== The records ==
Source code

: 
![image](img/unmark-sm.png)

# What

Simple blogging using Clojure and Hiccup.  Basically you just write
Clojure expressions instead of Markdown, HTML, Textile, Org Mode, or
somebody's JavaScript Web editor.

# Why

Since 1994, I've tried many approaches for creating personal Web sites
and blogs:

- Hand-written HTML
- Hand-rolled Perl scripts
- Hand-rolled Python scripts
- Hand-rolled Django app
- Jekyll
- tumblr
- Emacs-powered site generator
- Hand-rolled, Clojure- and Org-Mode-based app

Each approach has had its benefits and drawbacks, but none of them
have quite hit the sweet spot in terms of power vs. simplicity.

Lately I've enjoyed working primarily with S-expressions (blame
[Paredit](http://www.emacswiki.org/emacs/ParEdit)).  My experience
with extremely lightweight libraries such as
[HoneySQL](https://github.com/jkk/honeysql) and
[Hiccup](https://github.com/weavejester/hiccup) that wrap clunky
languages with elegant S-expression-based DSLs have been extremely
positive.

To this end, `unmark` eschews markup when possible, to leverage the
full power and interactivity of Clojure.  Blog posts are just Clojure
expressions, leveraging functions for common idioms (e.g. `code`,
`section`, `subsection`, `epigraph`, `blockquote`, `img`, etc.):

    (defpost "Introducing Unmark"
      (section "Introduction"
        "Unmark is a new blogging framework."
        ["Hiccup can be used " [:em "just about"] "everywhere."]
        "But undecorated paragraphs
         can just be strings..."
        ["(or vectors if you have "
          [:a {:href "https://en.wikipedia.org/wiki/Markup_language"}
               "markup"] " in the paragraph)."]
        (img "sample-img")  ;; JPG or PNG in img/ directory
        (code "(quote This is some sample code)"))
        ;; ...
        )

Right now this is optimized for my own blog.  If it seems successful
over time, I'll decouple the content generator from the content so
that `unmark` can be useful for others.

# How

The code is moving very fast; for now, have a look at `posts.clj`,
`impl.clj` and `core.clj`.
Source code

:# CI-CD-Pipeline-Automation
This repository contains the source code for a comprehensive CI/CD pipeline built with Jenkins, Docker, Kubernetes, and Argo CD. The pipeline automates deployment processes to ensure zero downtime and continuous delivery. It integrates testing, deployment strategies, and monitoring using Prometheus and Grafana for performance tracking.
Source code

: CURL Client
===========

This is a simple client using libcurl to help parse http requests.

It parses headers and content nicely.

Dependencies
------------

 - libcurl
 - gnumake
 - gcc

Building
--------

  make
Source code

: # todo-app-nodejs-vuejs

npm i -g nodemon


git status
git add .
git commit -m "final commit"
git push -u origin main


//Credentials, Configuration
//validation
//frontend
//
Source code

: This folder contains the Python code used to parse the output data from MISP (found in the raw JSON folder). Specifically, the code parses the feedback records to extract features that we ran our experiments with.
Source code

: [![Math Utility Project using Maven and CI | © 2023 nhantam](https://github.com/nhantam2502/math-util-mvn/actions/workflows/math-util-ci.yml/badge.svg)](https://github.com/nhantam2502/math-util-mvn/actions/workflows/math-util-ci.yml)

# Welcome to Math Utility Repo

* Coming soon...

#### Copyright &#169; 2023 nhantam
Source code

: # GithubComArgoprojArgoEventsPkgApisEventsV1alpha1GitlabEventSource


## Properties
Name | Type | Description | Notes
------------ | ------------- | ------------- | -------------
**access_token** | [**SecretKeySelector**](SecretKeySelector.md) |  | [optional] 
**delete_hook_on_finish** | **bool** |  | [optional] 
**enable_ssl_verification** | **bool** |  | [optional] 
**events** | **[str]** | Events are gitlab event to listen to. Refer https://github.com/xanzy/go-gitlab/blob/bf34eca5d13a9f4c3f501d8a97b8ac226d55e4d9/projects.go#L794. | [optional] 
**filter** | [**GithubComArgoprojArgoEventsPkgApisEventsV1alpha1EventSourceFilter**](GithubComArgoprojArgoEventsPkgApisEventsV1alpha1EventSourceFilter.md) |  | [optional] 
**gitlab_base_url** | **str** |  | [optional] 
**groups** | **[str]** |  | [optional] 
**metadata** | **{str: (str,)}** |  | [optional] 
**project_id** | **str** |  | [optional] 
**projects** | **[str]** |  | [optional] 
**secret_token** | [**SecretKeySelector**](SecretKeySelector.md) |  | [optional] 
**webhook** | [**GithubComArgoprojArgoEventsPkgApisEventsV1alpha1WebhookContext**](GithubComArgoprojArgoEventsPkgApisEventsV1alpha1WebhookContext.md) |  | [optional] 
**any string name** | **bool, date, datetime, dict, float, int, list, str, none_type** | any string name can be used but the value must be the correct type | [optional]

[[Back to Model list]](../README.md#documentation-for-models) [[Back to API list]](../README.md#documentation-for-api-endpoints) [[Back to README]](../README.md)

== Assigned task ==
Repeat the data in its entirety, word for word.

== Output of the task ==
Source code

: 
![image](img/unmark-sm.png)

# What

Simple blogging using Clojure and Hiccup.  Basically you just write
Clojure expressions instead of Markdown, HTML, Textile, Org Mode, or
somebody's JavaScript Web editor.

# Why

Since 1994, I've tried many approaches for creating personal Web sites
and blogs:

- Hand-written HTML
- Hand-rolled Perl scripts
- Hand-rolled Python scripts
- Hand-rolled Django app
- Jekyll
- tumblr
- Emacs-powered site generator
- Hand-rolled, Clojure- and Org-Mode-based app

Each approach has had its benefits and drawbacks, but none of them
have quite hit the sweet spot in terms of power vs. simplicity.

Lately I've enjoyed working primarily with S-expressions (blame
[Paredit](http://www.emacswiki.org/emacs/ParEdit)).  My experience
with extremely lightweight libraries such as
[HoneySQL](https://github.com/jkk/honeysql) and
[Hiccup](https://github.com/weavejester/hiccup) that wrap clunky
languages with elegant S-expression-based DSLs have been extremely
positive.

To this end, `unmark` eschews markup when possible, to leverage the
full power and interactivity of Clojure.  Blog posts are just Clojure
expressions, leveraging functions for common idioms (e.g. `code`,
`section`, `subsection`, `epigraph`, `blockquote`, `img`, etc.):

    (defpost "Introducing Unmark"
      (section "Introduction"
        "Unmark is a new blogging framework."
        ["Hiccup can be used " [:em "just about"] "everywhere."]
        "But undecorated paragraphs
         can just be strings..."
        ["(or vectors if you have "
          [:a {:href "https://en.wikipedia.org/wiki/Markup_language"}
               "markup"] " in the paragraph)."]
        (img "sample-img")  ;; JPG or PNG in img/ directory
        (code "(quote This is some sample code)"))
        ;; ...
        )

Right now this is optimized for my own blog.  If it seems successful
over time, I'll decouple the content generator from the content so
that `unmark` can be useful for others.

# How

The code is moving very fast; for now, have a look at `posts.clj`,
`impl.clj` and `core.clj`.
Source code

:# CI-CD-Pipeline-Automation
This repository contains the source code for a comprehensive CI/CD pipeline built with Jenkins, Docker, Kubernetes, and Argo CD. The pipeline automates deployment processes to ensure zero downtime and continuous delivery. It integrates testing, deployment strategies, and monitoring using Prometheus and Grafana for performance tracking.
Source code

: CURL Client
===========

This is a simple client using libcurl to help parse http requests.

It parses headers and content nicely.

Dependencies
------------

 - libcurl
 - gnumake
 - gcc

Building
--------

  make
Source code

: # todo-app-nodejs-vuejs

npm i -g nodemon


git status
git add .
git commit -m "final commit"
git push -u origin main


//Credentials, Configuration
//validation
//frontend
//
Source code

: This folder contains the Python code used to parse the output data from MISP (found in the raw JSON folder). Specifically, the code parses the feedback records to extract features that we ran our experiments with.
Source code

: [![Math Utility Project using Maven and CI | © 2023 nhantam](https://github.com/nhantam2502/math-util-mvn/actions/workflows/math-util-ci.yml/badge.svg)](https://github.com/nhantam2502/math-util-mvn/actions/workflows/math-util-ci.yml)

# Welcome to Math Utility Repo

* Coming soon...

#### Copyright &#169; 2023 nhantam
Source code

: # GithubComArgoprojArgoEventsPkgApisEventsV1alpha1GitlabEventSource


## Properties
Name | Type | Description | Notes
------------ | ------------- | ------------- | -------------
**access_token** | [**SecretKeySelector**](SecretKeySelector.md) |  | [optional] 
**delete_hook_on_finish** | **bool** |  | [optional] 
**enable_ssl_verification** | **bool** |  | [optional] 
**events** | **[str]** | Events are gitlab event to listen to. Refer https://github.com/xanzy/go-gitlab/blob/bf34eca5d13a9f4c3f501d8a97b8ac226d55e4d9/projects.go#L794. | [optional] 
**filter** | [**GithubComArgoprojArgoEventsPkgApisEventsV1alpha1EventSourceFilter**](GithubComArgoprojArgoEventsPkgApisEventsV1alpha1EventSourceFilter.md) |  | [optional] 
**gitlab_base_url** | **str** |  | [optional] 
**groups** | **[str]** |  | [optional] 
**metadata** | **{str: (str,)}** |  | [optional] 
**project_id** | **str** |  | [optional] 
**projects** | **[str]** |  | [optional] 
**secret_token** | [**SecretKeySelector**](SecretKeySelector.md) |  | [optional] 
**webhook** | [**GithubComArgoprojArgoEventsPkgApisEventsV1alpha1WebhookContext**](GithubComArgoprojArgoEventsPkgApisEventsV1alpha1WebhookContext.md) |  | [optional] 
**any string name** | **bool, date, datetime, dict, float, int, list, str, none_type** | any string name can be used but the value must be the correct type | [optional]

[[Back to Model list]](../README.md#documentation-for-models) [[Back to API list]](../README.md#documentation-for-api-endpoints) [[Back to README]](../README.md)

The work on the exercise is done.